In a press conference announcing the policy shift, Commission President Ursula von der Leyen said that it was still “business as usual” in terms of EU-China cooperation but that the EU would move to defend its vital interests henceforth. The EU has denied that the raft of regulations is targeted specifically towards China. EU Competition Chief Margrethe Vestager referred to the measures as “country agnostic” and merely the EU’s way of dealing with a changing world.
A new departure for EU security policy away from free trade and towards European strategic autonomy, the strategy encompasses the protection of supply chains, cybersecurity, and intellectual property as it calls for a joint EU-wide approach to assessing risk on foreign investments.

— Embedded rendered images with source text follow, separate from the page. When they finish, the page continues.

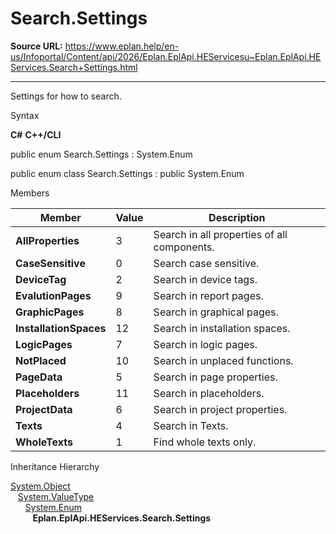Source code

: # Search.Settings

**Source URL:** https://www.eplan.help/en-us/Infoportal/Content/api/2026/Eplan.EplApi.HEServicesu~Eplan.EplApi.HEServices.Search+Settings.html

---

Settings for how to search.

Syntax

**C#**
**C++/CLI**


public enum Search.Settings : System.Enum

public enum class Search.Settings : public System.Enum


Members

| Member | Value | Description |
| --- | --- | --- |
| **AllProperties** | 3 | Search in all properties of all components. |
| **CaseSensitive** | 0 | Search case sensitive. |
| **DeviceTag** | 2 | Search in device tags. |
| **EvalutionPages** | 9 | Search in report pages. |
| **GraphicPages** | 8 | Search in graphical pages. |
| **InstallationSpaces** | 12 | Search in installation spaces. |
| **LogicPages** | 7 | Search in logic pages. |
| **NotPlaced** | 10 | Search in unplaced functions. |
| **PageData** | 5 | Search in page properties. |
| **Placeholders** | 11 | Search in placeholders. |
| **ProjectData** | 6 | Search in project properties. |
| **Texts** | 4 | Search in Texts. |
| **WholeTexts** | 1 | Find whole texts only. |

Inheritance Hierarchy

[System.Object](#)  
   [System.ValueType](#)  
      [System.Enum](#)  
         **Eplan.EplApi.HEServices.Search.Settings**

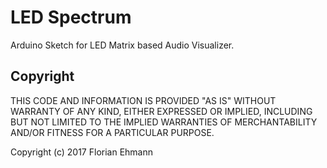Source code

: LED Spectrum
============

Arduino Sketch for LED Matrix based Audio Visualizer.

Copyright
---------

THIS CODE AND INFORMATION IS PROVIDED "AS IS" WITHOUT WARRANTY OF
ANY KIND, EITHER EXPRESSED OR IMPLIED, INCLUDING BUT NOT LIMITED TO
THE IMPLIED WARRANTIES OF MERCHANTABILITY AND/OR FITNESS FOR A
PARTICULAR PURPOSE.

Copyright (c) 2017 Florian Ehmann

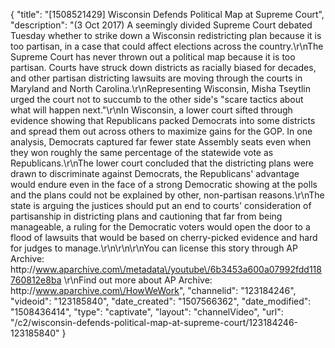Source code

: {
    "title": "[1508521429] Wisconsin Defends Political Map at Supreme Court",
    "description": "(3 Oct 2017) A seemingly divided Supreme Court debated Tuesday whether to strike down a Wisconsin redistricting plan because it is too partisan, in a case that could affect elections across the country.\r\nThe Supreme Court has never thrown out a political map because it is too partisan. Courts have struck down districts as racially biased for decades, and other partisan districting lawsuits are moving through the courts in Maryland and North Carolina.\r\nRepresenting Wisconsin, Misha Tseytlin urged the court not to succumb to the other side's \"scare tactics about what will happen next.\"\r\nIn Wisconsin, a lower court sifted through evidence showing that Republicans packed Democrats into some districts and spread them out across others to maximize gains for the GOP. In one analysis, Democrats captured far fewer state Assembly seats even when they won roughly the same percentage of the statewide vote as Republicans.\r\nThe lower court concluded that the districting plans were drawn to discriminate against Democrats, the Republicans' advantage would endure even in the face of a strong Democratic showing at the polls and the plans could not be explained by other, non-partisan reasons.\r\nThe state is arguing the justices should put an end to courts' consideration of partisanship in districting plans and cautioning that far from being manageable, a ruling for the Democratic voters would open the door to a flood of lawsuits that would be based on cherry-picked evidence and hard for judges to manage.\r\n\r\n\r\nYou can license this story through AP Archive: http:\/\/www.aparchive.com\/metadata\/youtube\/6b3453a600a07992fdd118760812e8ba \r\nFind out more about AP Archive: http:\/\/www.aparchive.com\/HowWeWork",
    "channelid": "123184246",
    "videoid": "123185840",
    "date_created": "1507566362",
    "date_modified": "1508436414",
    "type": "captivate",
    "layout": "channelVideo",
    "url": "\/c2\/wisconsin-defends-political-map-at-supreme-court\/123184246-123185840"
}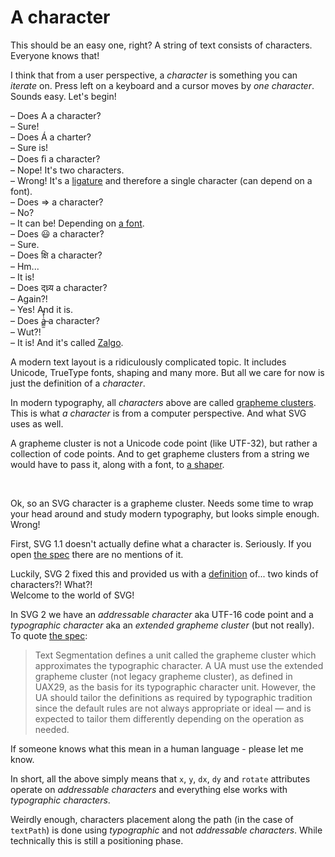 # A character

This should be an easy one, right? A string of text consists of characters. Everyone knows that!

I think that from a user perspective, a _character_ is something you can _iterate_ on.
Press left on a keyboard and a cursor moves by _one character_. Sounds easy. Let's begin!

<!-- an ugly way to have dashes instead of dots -->
&ndash; Does A a character?<br>
&ndash; Sure!<br>
&ndash; Does Á a charter?<br>
&ndash; Sure is!<br>
&ndash; Does &#xFB01; a character?<br>
&ndash; Nope! It's two characters.<br>
&ndash; Wrong! It's a [ligature](https://en.wikipedia.org/wiki/Ligature_(writing))
and therefore a single character (can depend on a font).<br>
&ndash; Does => a character?<br>
&ndash; No?<br>
&ndash; It can be! Depending on [a font](https://github.com/tonsky/FiraCode).<br>
&ndash; Does 😃 a character?<br>
&ndash; Sure.<br>
&ndash; Does क्षि a character?<br>
&ndash; Hm...<br>
&ndash; It is!<br>
&ndash; Does द्ध्र्य a character?<br>
&ndash; Again?!<br>
&ndash; Yes! And it is.<br>
&ndash; Does ȧ̶̻̫̍̽̔ a character?<br>
&ndash; Wut?!<br>
&ndash; It is! And it's called [Zalgo](https://en.wikipedia.org/wiki/Zalgo_text).<br>

A modern text layout is a ridiculously complicated topic. It includes Unicode, TrueType fonts,
shaping and many more. But all we care for now is just the definition of a _character_.

In modern typography, all _characters_ above are called
[grapheme clusters](https://unicode.org/reports/tr29/#Grapheme_Cluster_Boundaries).
This is what _a character_ is from a computer perspective. And what SVG uses as well.

A grapheme cluster is not a Unicode code point (like UTF-32), but rather a collection of code points.
And to get grapheme clusters from a string we would have to pass it, along with a font, to
[a shaper](https://harfbuzz.github.io/what-is-harfbuzz.html).

<br>

Ok, so an SVG character is a grapheme cluster. Needs some time to wrap your head around
and study modern typography, but looks simple enough. Wrong!

First, SVG 1.1 doesn't actually define what a character is. Seriously.
If you open [the spec](https://www.w3.org/TR/SVG11/text.html) there are no mentions of it.

Luckily, SVG 2 fixed this and provided us with a
[definition](https://www.w3.org/TR/SVG2/text.html#Definitions)
of... two kinds of characters?! What?!<br>
Welcome to the world of SVG!

In SVG 2 we have an _addressable character_ aka UTF-16 code point and a _typographic character_
aka an _extended grapheme cluster_ (but not really).<br>
To quote [the spec](https://drafts.csswg.org/css-text-3/#typographic-character-unit):

> Text Segmentation defines a unit called the grapheme cluster which
approximates the typographic character. A UA must use the extended grapheme cluster (not legacy
grapheme cluster), as defined in UAX29, as the basis for its typographic character unit.
However, the UA should tailor the definitions as required by typographic tradition since
the default rules are not always appropriate or ideal — and is expected to tailor
them differently depending on the operation as needed.

If someone knows what this mean in a human language - please let me know.

In short, all the above simply means that `x`, `y`, `dx`, `dy` and `rotate` attributes operate
on _addressable characters_ and everything else works with _typographic characters_.

Weirdly enough, characters placement along the path (in the case of `textPath`)
is done using _typographic_ and not _addressable characters_.
While technically this is still a positioning phase.
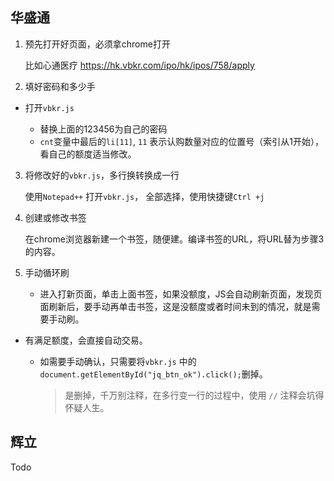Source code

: ## 华盛通

1. 预先打开好页面，必须拿chrome打开 

     比如心通医疗
     https://hk.vbkr.com/ipo/hk/ipos/758/apply

     

   

2. 填好密码和多少手  
     
* 打开`vbkr.js`
     
     * 替换上面的123456为自己的密码
     * `cnt`变量中最后的`li[11]`,  `11` 表示认购数量对应的位置号（索引从1开始），看自己的额度适当修改。



3. 将修改好的`vbkr.js`，多行换转换成一行  

   使用`Notepad++` 打开`vbkr.js`， 全部选择，使用快捷键`Ctrl +j`

   

4. 创建或修改书签  
   
   在chrome浏览器新建一个书签，随便建。编译书签的URL，将URL替为步骤3的内容。



5. 手动循环刷
   
   * 进入打新页面，单击上面书签，如果没额度，JS会自动刷新页面，发现页面刷新后，要手动再单击书签，这是没额度或者时间未到的情况，就是需要手动刷。 
* 有满足额度，会直接自动交易。
   
   * 如需要手动确认，只需要将`vbkr.js` 中的`document.getElementById("jq_btn_ok").click();`删掉。
   
     > 是删掉，千万别注释，在多行变一行的过程中，使用 `//` 注释会坑得怀疑人生。



## 辉立

Todo

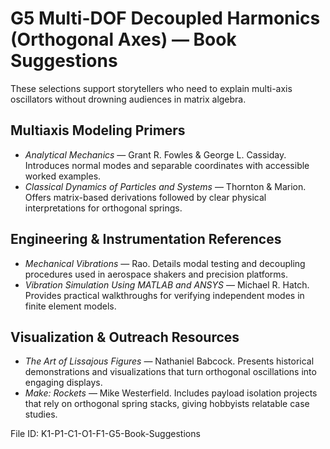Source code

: # G5 Multi-DOF Decoupled Harmonics (Orthogonal Axes) — Book Suggestions

These selections support storytellers who need to explain multi-axis oscillators without drowning audiences in matrix algebra.

## Multiaxis Modeling Primers
- *Analytical Mechanics* — Grant R. Fowles & George L. Cassiday. Introduces normal modes and separable coordinates with accessible worked examples.
- *Classical Dynamics of Particles and Systems* — Thornton & Marion. Offers matrix-based derivations followed by clear physical interpretations for orthogonal springs.

## Engineering & Instrumentation References
- *Mechanical Vibrations* — Rao. Details modal testing and decoupling procedures used in aerospace shakers and precision platforms.
- *Vibration Simulation Using MATLAB and ANSYS* — Michael R. Hatch. Provides practical walkthroughs for verifying independent modes in finite element models.

## Visualization & Outreach Resources
- *The Art of Lissajous Figures* — Nathaniel Babcock. Presents historical demonstrations and visualizations that turn orthogonal oscillations into engaging displays.
- *Make: Rockets* — Mike Westerfield. Includes payload isolation projects that rely on orthogonal spring stacks, giving hobbyists relatable case studies.

File ID: K1-P1-C1-O1-F1-G5-Book-Suggestions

The strategy specifically identifies quantum computing, semiconductor production, and AI technology as major strategic assets that cannot be outsourced.
Europe is slowly following the example of the United States in curtailing exposure to the Chinese economy amid fears of a looming split with the Orient over Taiwan and alleged Chinese support for the Russian war effort in Ukraine.
The EU has been lambasted by security experts in recent months for not taking into account its dependence on China for critical green technology as well as, until recently, turning a blind eye to Chinese espionage risks posed by the Huawei technology network.
The policy announcement is just the latest in a string of protectionist measures to buttress the European economy against a split from China as EU officials ponder sanctions against Chinese companies for allegedly supplying European military hardware to the Russian army in Ukraine.
Member states are split on the Chinese question as French President Emmanuel Macron warned of the need for the EU to assert itself on the world stage against the whims of the United States, saying that a botched decoupling from China could be fatal to the European economy.
The proposals are expected to be the main topic of discussion during this month’s meeting of EU heads of state in Brussels as the Netherlands becomes the first EU nation to impose export restrictions on Chinese semiconductors essential to the modern economy.
Disengagement from China is a major aim of pro-Atlanticist voices within EU institutions and policy circles. Pundits say that sanctions against Russia are just a precursor to the chaos that could be caused in the event of a break with China.